* ABOUT THIS TASK
Copy out each record that follows exactly, and omit any picture you find.

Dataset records
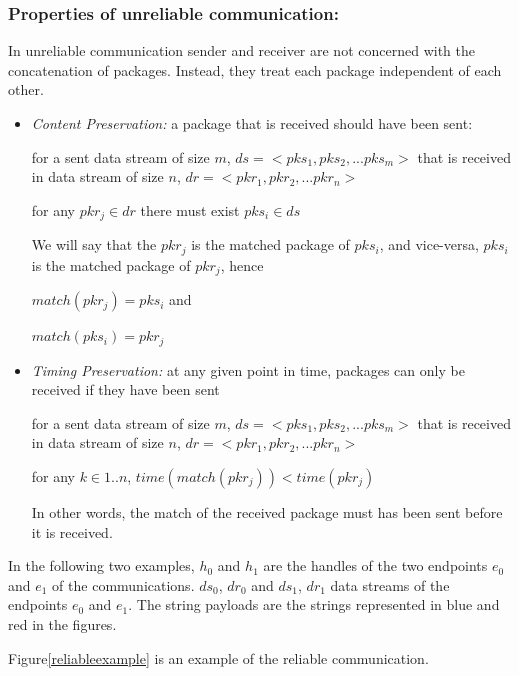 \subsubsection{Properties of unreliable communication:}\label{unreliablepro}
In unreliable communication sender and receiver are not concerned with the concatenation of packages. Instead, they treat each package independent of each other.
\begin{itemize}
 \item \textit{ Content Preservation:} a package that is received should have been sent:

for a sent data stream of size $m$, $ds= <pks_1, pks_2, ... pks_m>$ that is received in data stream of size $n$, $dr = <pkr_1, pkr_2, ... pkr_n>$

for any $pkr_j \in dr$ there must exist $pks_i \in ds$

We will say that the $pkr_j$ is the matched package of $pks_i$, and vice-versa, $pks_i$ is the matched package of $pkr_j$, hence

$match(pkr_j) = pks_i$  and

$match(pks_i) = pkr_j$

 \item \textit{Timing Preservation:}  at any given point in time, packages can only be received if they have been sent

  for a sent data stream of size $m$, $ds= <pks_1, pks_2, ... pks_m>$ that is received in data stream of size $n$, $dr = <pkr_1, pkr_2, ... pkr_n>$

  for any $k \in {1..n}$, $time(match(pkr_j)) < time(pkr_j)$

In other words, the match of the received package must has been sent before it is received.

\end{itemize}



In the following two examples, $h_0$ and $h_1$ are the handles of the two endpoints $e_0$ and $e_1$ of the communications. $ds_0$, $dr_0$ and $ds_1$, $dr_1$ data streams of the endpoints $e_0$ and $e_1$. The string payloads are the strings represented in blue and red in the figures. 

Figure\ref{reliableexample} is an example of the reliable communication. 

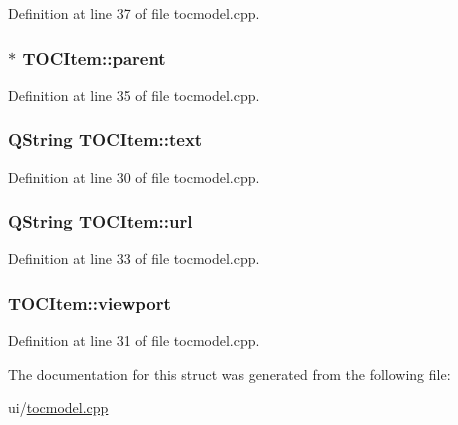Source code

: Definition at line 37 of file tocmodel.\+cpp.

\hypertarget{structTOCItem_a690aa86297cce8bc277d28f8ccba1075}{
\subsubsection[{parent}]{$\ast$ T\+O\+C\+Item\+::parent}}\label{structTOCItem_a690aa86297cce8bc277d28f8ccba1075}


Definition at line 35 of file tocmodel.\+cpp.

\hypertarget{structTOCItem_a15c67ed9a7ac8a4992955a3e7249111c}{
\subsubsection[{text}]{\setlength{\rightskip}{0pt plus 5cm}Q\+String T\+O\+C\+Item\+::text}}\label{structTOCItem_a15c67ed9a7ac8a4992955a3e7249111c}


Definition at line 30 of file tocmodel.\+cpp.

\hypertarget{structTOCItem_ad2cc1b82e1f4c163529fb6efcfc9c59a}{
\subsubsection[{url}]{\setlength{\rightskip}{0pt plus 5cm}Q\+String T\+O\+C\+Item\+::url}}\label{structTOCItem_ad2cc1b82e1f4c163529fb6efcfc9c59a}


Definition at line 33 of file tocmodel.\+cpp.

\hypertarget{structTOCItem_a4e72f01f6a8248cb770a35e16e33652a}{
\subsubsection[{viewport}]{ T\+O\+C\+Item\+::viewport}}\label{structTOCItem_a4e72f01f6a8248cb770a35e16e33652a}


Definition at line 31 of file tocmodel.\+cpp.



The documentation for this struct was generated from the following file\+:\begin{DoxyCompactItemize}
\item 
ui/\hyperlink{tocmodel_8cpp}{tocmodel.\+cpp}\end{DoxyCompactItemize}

* YOUR SOLUTION
 \subsubsection{Properties of unreliable communication:}\label{unreliablepro}
In unreliable communication sender and receiver are not concerned with the concatenation of packages. Instead, they treat each package independent of each other.
\begin{itemize}
 \item \textit{ Content Preservation:} a package that is received should have been sent:

for a sent data stream of size $m$, $ds= <pks_1, pks_2, ... pks_m>$ that is received in data stream of size $n$, $dr = <pkr_1, pkr_2, ... pkr_n>$

for any $pkr_j \in dr$ there must exist $pks_i \in ds$

We will say that the $pkr_j$ is the matched package of $pks_i$, and vice-versa, $pks_i$ is the matched package of $pkr_j$, hence

$match(pkr_j) = pks_i$  and

$match(pks_i) = pkr_j$

 \item \textit{Timing Preservation:}  at any given point in time, packages can only be received if they have been sent

  for a sent data stream of size $m$, $ds= <pks_1, pks_2, ... pks_m>$ that is received in data stream of size $n$, $dr = <pkr_1, pkr_2, ... pkr_n>$

  for any $k \in {1..n}$, $time(match(pkr_j)) < time(pkr_j)$

In other words, the match of the received package must has been sent before it is received.

\end{itemize}



In the following two examples, $h_0$ and $h_1$ are the handles of the two endpoints $e_0$ and $e_1$ of the communications. $ds_0$, $dr_0$ and $ds_1$, $dr_1$ data streams of the endpoints $e_0$ and $e_1$. The string payloads are the strings represented in blue and red in the figures. 

Figure\ref{reliableexample} is an example of the reliable communication. 

Source code

: Definition at line 37 of file tocmodel.\+cpp.

\hypertarget{structTOCItem_a690aa86297cce8bc277d28f8ccba1075}{
\subsubsection[{parent}]{$\ast$ T\+O\+C\+Item\+::parent}}\label{structTOCItem_a690aa86297cce8bc277d28f8ccba1075}


Definition at line 35 of file tocmodel.\+cpp.

\hypertarget{structTOCItem_a15c67ed9a7ac8a4992955a3e7249111c}{
\subsubsection[{text}]{\setlength{\rightskip}{0pt plus 5cm}Q\+String T\+O\+C\+Item\+::text}}\label{structTOCItem_a15c67ed9a7ac8a4992955a3e7249111c}


Definition at line 30 of file tocmodel.\+cpp.

\hypertarget{structTOCItem_ad2cc1b82e1f4c163529fb6efcfc9c59a}{
\subsubsection[{url}]{\setlength{\rightskip}{0pt plus 5cm}Q\+String T\+O\+C\+Item\+::url}}\label{structTOCItem_ad2cc1b82e1f4c163529fb6efcfc9c59a}


Definition at line 33 of file tocmodel.\+cpp.

\hypertarget{structTOCItem_a4e72f01f6a8248cb770a35e16e33652a}{
\subsubsection[{viewport}]{ T\+O\+C\+Item\+::viewport}}\label{structTOCItem_a4e72f01f6a8248cb770a35e16e33652a}


Definition at line 31 of file tocmodel.\+cpp.



The documentation for this struct was generated from the following file\+:\begin{DoxyCompactItemize}
\item 
ui/\hyperlink{tocmodel_8cpp}{tocmodel.\+cpp}\end{DoxyCompactItemize}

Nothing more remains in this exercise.